FSLC - Fingerspelling Sign Language Classification

In this project, we used a classifier trained on deep learning skills to try to translate a video displaying a spelled sign language word to an English word. Given ten videos with ten different words spelled sign by sign, our classifier predicted almost all of them while failing on only two signs.

This is a class project for the Technion's EE046211 - Deep Learning course.

Samer Khair Alam Shomary

FSLC - Fingerspelling Sign Language Classification

Introduction

In today's technologically advanced world, the power of artificial intelligence and deep learning has opened up numerous possibilities for improving communication and accessibility. One particular area where this innovation has made a significant impact is in the translation of sign language. Sign language is a rich and expressive form of communication used by deaf and hard-of-hearing individuals, but its interpretation can be challenging for those unfamiliar with its intricate gestures. Our objective was to create a classifier trained on deep learning skills that could accurately translate a video displaying a spelled sign language word into its corresponding English word. Our approach involved training a classifier using a vast dataset of sign language images. These images encompassed a wide range of signs, each corresponding to a specific letter in English. By leveraging the inherent capabilities of deep learning, our classifier learned to discern the subtle variations in hand movements, positions, and finger spelling that characterize different sign language letters. In the following sections, we will delve deeper into the methodology, dataset, and evaluation metrics used in our project. We will also discuss the challenges encountered along the way and the future possibilities for expanding and enhancing our work. By leveraging the power of deep learning, our project aims to empower individuals with hearing impairments and foster inclusive communication in our increasingly interconnected world.

DataSet

Our dataset is Synthetic ASL Alphabet, which contains 27,000 sign images, 1000 for each sign and 1000 blank, and for each sign the images were divided as 900 for train set and 100 for test set, and we redivided them for 800 train set and 200 train set, totaling 21,600 images for training and 5,400 for test.

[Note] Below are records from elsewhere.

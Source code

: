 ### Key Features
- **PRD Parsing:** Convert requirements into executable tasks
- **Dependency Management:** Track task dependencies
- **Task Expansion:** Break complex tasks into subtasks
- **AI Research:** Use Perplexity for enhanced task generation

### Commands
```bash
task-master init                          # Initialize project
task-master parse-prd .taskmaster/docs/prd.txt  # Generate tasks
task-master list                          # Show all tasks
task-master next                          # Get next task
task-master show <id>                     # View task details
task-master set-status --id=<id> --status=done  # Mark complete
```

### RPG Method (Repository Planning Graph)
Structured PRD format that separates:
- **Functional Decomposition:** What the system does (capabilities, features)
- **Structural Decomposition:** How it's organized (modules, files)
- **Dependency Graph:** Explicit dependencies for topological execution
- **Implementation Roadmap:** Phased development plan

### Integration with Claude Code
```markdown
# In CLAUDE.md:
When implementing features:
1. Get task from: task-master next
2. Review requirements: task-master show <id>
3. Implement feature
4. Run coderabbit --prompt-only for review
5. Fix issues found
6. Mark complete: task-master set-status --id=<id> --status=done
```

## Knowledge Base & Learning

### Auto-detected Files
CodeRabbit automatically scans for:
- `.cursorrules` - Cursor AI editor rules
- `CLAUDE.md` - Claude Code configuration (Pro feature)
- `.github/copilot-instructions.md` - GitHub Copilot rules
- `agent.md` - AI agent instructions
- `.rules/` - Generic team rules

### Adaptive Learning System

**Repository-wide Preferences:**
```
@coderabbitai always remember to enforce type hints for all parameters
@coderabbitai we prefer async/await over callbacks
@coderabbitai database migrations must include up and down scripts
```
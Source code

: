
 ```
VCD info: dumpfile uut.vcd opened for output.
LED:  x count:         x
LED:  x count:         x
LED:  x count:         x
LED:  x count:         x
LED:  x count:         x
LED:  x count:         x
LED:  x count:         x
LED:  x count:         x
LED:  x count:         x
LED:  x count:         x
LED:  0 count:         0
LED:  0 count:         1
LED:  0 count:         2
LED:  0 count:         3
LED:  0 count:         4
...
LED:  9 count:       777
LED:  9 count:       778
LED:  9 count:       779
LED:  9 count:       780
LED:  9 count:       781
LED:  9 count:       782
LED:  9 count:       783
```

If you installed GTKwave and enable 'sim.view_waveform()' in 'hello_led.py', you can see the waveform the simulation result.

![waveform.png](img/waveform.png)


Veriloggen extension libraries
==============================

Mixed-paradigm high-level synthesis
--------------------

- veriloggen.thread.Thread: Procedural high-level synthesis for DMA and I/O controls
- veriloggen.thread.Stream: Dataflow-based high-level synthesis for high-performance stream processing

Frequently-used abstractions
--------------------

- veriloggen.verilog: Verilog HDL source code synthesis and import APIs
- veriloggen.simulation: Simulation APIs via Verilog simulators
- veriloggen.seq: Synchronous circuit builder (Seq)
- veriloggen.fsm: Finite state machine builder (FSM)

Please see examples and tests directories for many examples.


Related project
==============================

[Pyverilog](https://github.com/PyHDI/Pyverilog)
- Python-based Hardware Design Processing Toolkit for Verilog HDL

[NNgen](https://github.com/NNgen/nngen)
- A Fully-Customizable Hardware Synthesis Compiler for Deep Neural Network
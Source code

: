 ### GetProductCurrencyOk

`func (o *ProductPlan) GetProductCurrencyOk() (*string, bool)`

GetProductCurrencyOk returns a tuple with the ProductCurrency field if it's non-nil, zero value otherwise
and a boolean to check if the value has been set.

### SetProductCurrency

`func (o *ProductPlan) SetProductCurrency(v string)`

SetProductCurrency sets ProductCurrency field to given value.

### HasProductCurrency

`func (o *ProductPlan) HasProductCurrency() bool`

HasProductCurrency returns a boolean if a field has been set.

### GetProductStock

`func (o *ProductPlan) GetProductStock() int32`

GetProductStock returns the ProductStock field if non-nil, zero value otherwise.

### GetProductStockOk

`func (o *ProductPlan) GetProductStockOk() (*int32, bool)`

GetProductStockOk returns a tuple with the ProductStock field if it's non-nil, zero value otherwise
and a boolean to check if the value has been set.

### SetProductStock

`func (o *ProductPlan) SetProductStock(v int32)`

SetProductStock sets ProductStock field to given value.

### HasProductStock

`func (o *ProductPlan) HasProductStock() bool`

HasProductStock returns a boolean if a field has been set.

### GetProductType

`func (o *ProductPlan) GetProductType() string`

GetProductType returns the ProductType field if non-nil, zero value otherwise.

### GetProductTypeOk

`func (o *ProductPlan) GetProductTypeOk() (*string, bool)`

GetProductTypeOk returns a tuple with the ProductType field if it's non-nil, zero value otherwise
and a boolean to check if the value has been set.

Each image was resized to 256 × 256 by the transformers to fit the input of our model, and it was also rotated by (-20,20) and horizontally flipped with a probability of 0.5, generalizing it to left and right hand sign images,Furthermore, we created other augmentations with Kornia, such as playing with the color of the photos with colorjitter, flipping all of the images, and changing the perspective they were shown in. These augmentations increased the size of our dataset and helped us generalize it more and more.

For example:

Model Architecture

The network architecture consists of three main parts: convolutional layers, fully connected layers, and the forward function.

Convolutional Layers:

The conv_layer module is defined using nn.Sequential(), which allows you to stack multiple layers sequentially.

The first layer is a convolutional layer with 3 input channels, 32 output channels, and a kernel size of 3x3. It applies convolution on the input image.
The output of the first convolutional layer is passed through Group Normalization (nn.GroupNorm) with num_groups groups.Group Normalization normalizes the activations across the channels.
A Parametric Rectified Linear Unit (PReLU) activation function is applied after the Group Normalization.
The next layer is another convolutional layer with 32 input channels, 64 output channels, and a kernel size of 3x3.
Another PReLU activation is applied.
A max-pooling layer with a kernel size of 2x2 and stride 2 is used to downsample the feature map.
This pattern is repeated for two more sets of convolutional layers, gradually increasing the number of output channels.
The final output from the conv_layer module is a tensor representing the learned features from the input image.

Fully Connected Layers:

The fc_layer module is also defined using nn.Sequential().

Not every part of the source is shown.